* Try it *
Within the data below, count the lines that include the word "GetApiProofsRequest". Provide the number and nothing further.

* Data for analysis *
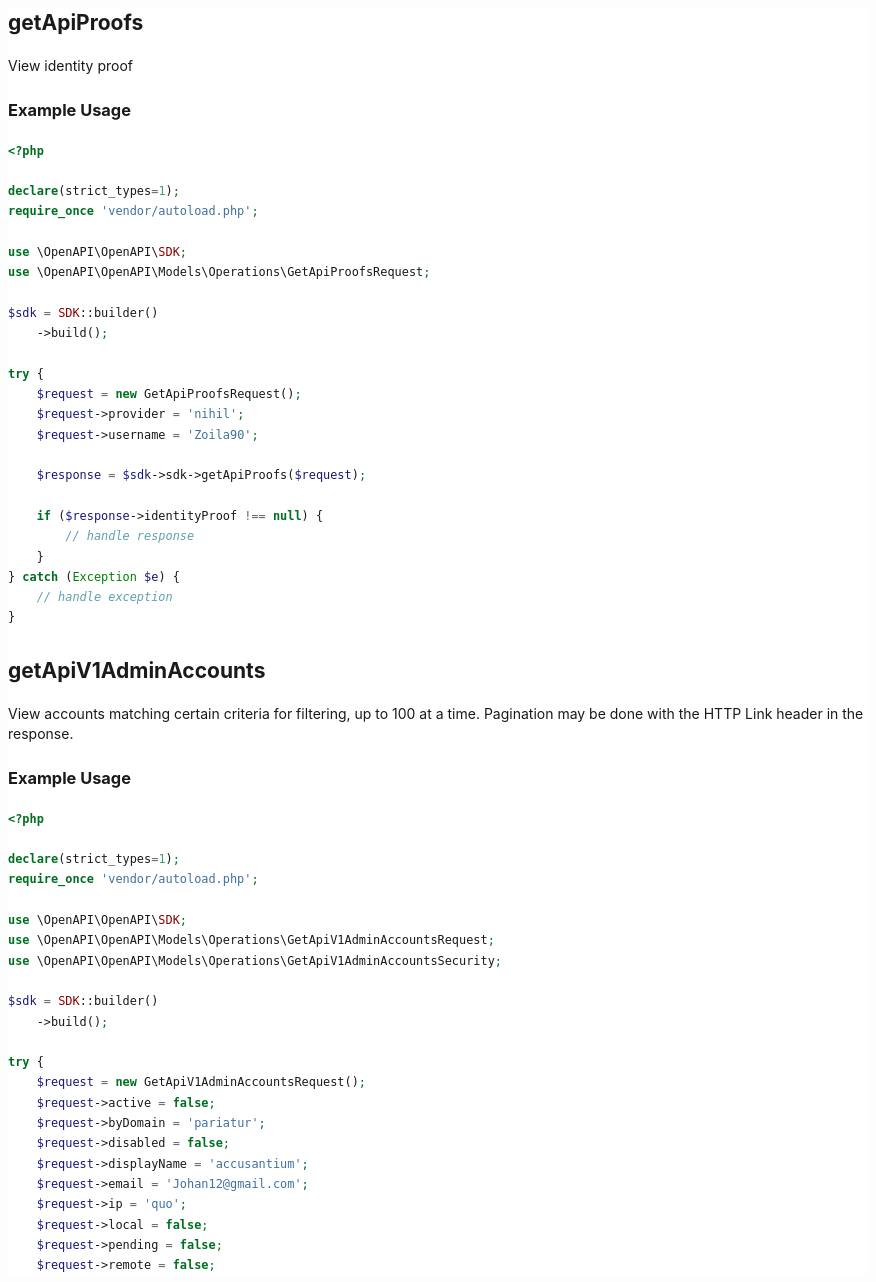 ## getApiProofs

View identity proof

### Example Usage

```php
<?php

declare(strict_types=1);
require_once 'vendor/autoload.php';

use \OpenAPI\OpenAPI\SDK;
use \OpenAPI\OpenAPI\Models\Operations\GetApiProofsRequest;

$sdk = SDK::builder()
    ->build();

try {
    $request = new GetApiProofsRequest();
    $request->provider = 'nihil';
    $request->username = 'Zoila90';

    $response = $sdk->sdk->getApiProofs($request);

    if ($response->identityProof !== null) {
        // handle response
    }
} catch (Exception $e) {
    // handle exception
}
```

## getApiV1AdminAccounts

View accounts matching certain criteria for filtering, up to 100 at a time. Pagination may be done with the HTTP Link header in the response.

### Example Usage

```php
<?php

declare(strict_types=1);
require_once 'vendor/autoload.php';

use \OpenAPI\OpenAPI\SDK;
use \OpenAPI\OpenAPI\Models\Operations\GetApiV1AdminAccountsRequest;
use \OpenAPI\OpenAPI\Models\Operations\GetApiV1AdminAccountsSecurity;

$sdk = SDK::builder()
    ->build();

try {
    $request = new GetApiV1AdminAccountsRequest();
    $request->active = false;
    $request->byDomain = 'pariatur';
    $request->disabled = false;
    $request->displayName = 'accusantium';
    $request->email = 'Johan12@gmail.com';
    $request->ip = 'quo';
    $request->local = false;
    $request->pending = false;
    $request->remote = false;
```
==
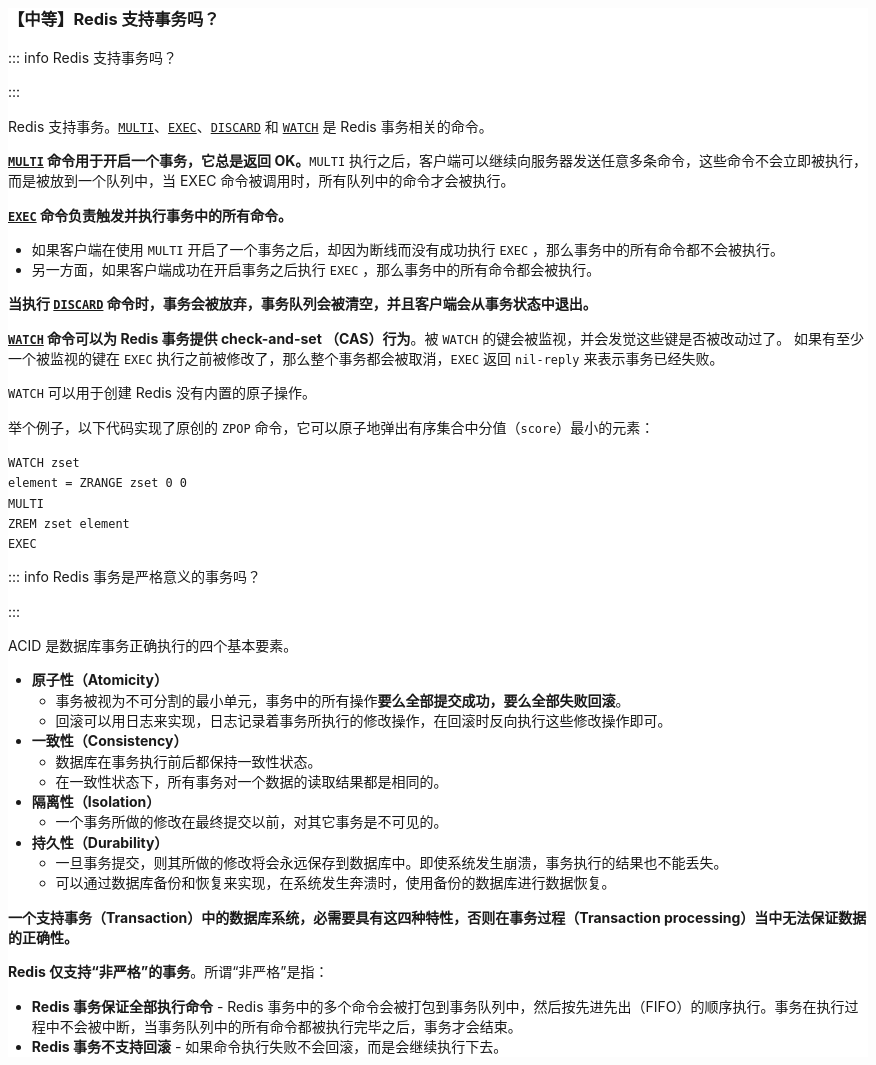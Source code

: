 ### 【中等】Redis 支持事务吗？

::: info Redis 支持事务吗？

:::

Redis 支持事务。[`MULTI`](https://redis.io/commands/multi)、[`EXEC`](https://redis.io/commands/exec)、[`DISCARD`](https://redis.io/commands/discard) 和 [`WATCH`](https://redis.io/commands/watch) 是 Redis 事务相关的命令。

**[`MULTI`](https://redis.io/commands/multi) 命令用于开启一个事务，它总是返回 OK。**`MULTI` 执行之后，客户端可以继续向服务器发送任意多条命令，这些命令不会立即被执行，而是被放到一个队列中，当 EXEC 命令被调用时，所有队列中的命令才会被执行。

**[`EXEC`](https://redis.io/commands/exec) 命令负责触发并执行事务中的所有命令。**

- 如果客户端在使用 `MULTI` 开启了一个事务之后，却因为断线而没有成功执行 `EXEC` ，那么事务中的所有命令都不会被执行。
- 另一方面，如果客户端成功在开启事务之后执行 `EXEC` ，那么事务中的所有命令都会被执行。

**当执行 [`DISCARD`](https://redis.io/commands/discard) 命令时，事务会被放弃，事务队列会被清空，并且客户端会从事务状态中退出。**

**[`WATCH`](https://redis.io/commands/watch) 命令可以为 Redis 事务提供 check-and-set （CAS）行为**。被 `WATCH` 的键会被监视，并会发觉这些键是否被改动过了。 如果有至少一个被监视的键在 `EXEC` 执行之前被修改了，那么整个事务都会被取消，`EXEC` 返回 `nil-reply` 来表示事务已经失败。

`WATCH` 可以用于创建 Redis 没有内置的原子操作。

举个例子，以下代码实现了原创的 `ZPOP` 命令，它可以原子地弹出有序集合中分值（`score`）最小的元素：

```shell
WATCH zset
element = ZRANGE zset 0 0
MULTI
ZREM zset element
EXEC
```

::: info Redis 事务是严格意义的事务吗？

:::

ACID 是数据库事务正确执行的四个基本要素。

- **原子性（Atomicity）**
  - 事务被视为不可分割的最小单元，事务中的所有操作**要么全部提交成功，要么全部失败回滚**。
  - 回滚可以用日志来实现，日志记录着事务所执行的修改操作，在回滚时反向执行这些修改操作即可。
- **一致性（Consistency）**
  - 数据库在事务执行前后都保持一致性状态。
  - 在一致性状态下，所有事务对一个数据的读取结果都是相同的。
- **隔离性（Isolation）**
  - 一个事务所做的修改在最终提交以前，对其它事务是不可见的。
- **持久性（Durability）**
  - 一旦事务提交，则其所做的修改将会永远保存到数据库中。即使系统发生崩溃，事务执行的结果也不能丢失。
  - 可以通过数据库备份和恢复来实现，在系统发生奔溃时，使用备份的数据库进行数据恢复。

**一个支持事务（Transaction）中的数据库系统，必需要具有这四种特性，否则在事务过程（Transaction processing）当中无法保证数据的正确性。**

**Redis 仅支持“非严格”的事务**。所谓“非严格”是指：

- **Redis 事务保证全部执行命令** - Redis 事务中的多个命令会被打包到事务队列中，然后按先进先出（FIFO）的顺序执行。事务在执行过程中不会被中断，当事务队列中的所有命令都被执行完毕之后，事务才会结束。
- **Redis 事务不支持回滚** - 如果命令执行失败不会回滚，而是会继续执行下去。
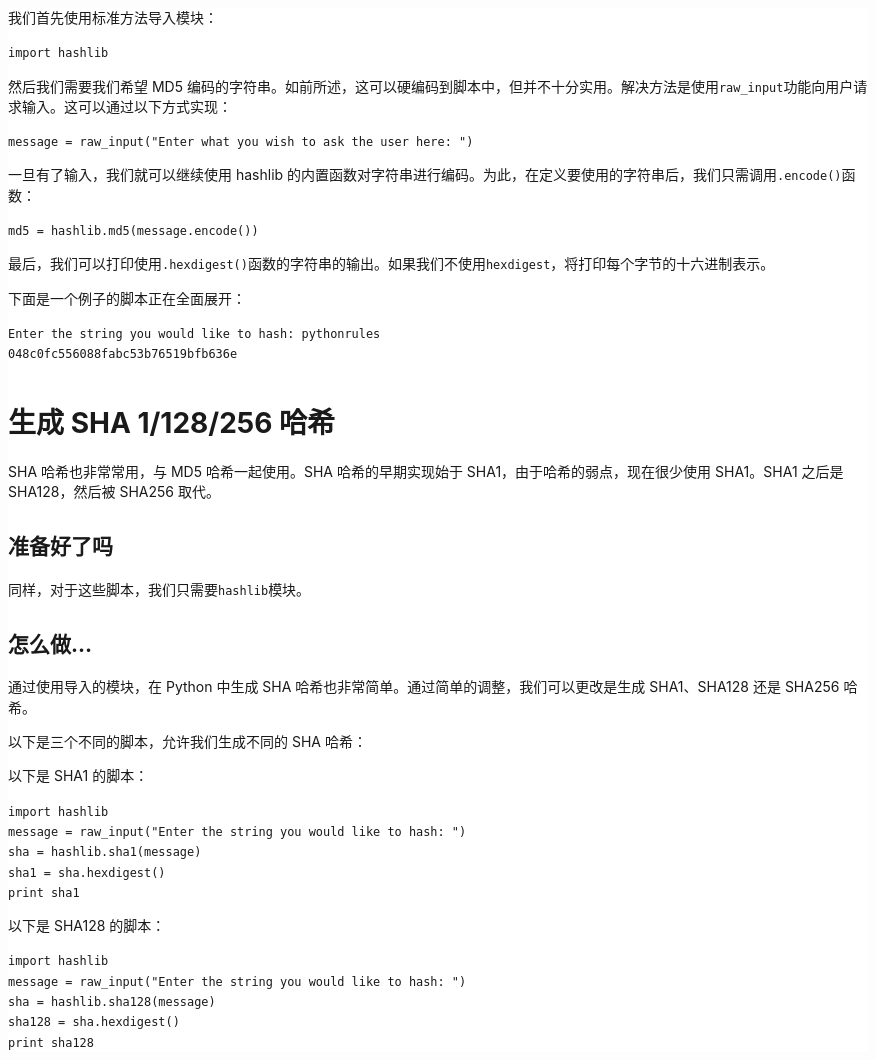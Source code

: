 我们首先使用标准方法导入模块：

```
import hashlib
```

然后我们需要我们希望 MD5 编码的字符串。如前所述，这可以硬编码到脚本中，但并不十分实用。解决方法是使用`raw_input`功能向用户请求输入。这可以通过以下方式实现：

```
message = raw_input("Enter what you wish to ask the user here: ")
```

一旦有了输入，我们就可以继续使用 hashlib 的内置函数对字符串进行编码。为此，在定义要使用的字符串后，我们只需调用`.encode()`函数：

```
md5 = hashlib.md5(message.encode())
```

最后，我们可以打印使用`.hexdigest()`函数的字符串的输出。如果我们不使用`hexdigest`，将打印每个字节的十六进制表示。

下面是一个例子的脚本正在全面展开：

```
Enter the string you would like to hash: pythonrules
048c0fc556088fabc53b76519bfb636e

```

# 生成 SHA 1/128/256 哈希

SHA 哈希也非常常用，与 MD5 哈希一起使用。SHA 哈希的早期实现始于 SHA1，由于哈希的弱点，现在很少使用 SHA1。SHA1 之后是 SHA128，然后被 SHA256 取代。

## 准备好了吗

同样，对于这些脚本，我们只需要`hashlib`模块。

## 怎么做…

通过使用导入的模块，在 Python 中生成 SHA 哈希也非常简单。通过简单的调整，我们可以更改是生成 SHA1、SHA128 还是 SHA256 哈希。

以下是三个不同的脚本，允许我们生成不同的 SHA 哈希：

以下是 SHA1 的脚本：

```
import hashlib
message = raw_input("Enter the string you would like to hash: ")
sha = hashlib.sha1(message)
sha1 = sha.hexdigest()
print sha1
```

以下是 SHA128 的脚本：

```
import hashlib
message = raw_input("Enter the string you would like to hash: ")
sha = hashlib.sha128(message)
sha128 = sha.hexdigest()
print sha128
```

* Exercise solution *
2